Performance bug: typechecker does not infer shape of fold array when the fold operation lives in a module
Consider the following blocked-matrix multiplication code and note that we have only one non-scalar sum, namely the one corresponding to K0B. The compiler can figure out the shape of the elements we sum, but only the shape of the result (which is wrapped in a genarray) when we use our own arr_plus, not Array::plus.
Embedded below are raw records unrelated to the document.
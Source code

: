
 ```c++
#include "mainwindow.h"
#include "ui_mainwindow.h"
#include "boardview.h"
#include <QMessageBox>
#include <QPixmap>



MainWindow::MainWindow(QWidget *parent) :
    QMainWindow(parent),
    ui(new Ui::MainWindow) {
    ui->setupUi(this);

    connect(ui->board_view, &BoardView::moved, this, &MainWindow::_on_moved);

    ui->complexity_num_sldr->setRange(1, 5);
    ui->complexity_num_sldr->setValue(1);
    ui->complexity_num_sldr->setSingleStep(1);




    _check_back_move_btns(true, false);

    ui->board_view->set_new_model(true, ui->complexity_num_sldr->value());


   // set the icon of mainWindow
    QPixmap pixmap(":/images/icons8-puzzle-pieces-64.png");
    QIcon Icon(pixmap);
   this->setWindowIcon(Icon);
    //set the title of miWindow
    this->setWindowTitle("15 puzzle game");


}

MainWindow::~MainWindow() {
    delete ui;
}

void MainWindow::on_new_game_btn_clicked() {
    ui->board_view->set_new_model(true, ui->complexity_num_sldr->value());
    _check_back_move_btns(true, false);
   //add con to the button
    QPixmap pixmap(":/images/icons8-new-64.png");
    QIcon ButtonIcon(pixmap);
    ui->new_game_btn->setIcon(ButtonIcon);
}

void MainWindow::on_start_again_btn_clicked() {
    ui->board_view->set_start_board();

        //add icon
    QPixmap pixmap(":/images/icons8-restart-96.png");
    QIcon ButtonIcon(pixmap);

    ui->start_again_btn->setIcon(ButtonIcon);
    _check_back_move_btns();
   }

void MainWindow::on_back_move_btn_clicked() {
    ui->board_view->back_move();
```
To see this, try
sac2c_p -bopt mm.sac > mm.opt
sac2c_p -DSTDLIB -bopt mm.sac > mm_stdlib.opt
The outer shape should be double[64,20,3,125,15,1,6,8], but in the stdlib version that variable becomes double[*] (it is called _pinl_27647__flat_294 / _pinl_24586__mose_9 in my build).
mm.sac:
#ifndef M0B
#define M0B 64
#endif
#ifndef K0B
#define K0B 40
#endif
#ifndef N0B
#define N0B 20
#endif
#define M1B 3
#define K1B 1
#define N1B 125
#define M2B 15
#define K2B 1
#define N2B 1
#define M3B 6
#define K3B 500
#define N3B 8
#define N (N0B * N1B * N2B * N3B)
#define M (M0B * M1B * M2B * M3B)
#define K (K0B * K1B * K2B * K3B)
#define ASZS M0B, K0B, M1B, K1B, M2B, K2B, M3B, K3B
#define BSZS K0B, N0B, K1B, N1B, K2B, N2B, K3B, N3B
use Array: all;
use StdIO: all;
use Benchmarking: all;
use Numerical: all;
inline
double[d:shp] arr_plus(double[d:shp] a, double[d:shp] b)
{
return {iv -> _add_SxS_(a[iv], b[iv])};
}
specialize double[.,.,.,.,.,.,.,.]
mmy(double[ASZS] a, int[0] ia,
double[BSZS] b, int[0] ib);
specialize double[.,.,.,.,.,.]
mmy(double[ASZS] a, int[2] ia,
double[BSZS] b, int[2] ib);
specialize double[.,.,.,.]
mmy(double[ASZS] a, int[4] ia,
double[BSZS] b, int[4] ib);
inline double[.,.]
mmy (double[ASZS] a, int[6] ia,
double[BSZS] b, int[6] ib)
{
return {[i, j] -> with {
([0] <= [p] < [K3B]): a[ia++[i, p]] * b[ib++[p, j]];
}: fold(+, 0d)
| [i, j] < [M3B, N3B]};
}
inline double[*]
mmy(double[ASZS] a, int[d] ia,
double[BSZS] b, int[d] ib)
{
sha = drop([d], shape(a));
shb = drop([d], shape(b));
shc = {[l] -> sha[l] | [0] <= [l] < (shape([ASZS]) - [d]) step [2];
[l] -> shb[l] | [1] <= [l] < (shape([BSZS]) - [d]) step [2]};
shco = take([2], shc);
shci = drop([2], shc);
return {[i,j] -> with {
([0] <= [l] < [sha[1]]): mmy (a, (ia ++ [i,l]),
b, (ib ++ [l,j]));
#if STDLIB
}: fold(+, with {}: genarray(shci, 0d))
#else
}: fold(arr_plus, with {}: genarray(shci, 0d))
#endif
| [i,j] < shco};
}
int main()
{
a2 = {iv -> tod(1) | iv < [M0B, K0B, M1B, K1B, M2B, K2B, M3B, K3B]};
b2 = {iv -> tod(1) | iv < [K0B, N0B, K1B, N1B, K2B, N2B, K3B, N3B]};
c2 = mmy(a2, [], b2, []);
return toi(sum(c2));
}
SaC version is
sac2c 2.1.0-PuurGeluk-205-gbed27-dirty
build-type: RELEASE
built-by: "thomas" at 2026-02-06T10:58:16
dirty because my ext/SHRAYonUCX has new commits, I promise that I triple-checked there are no other changes and did a clean rebuild.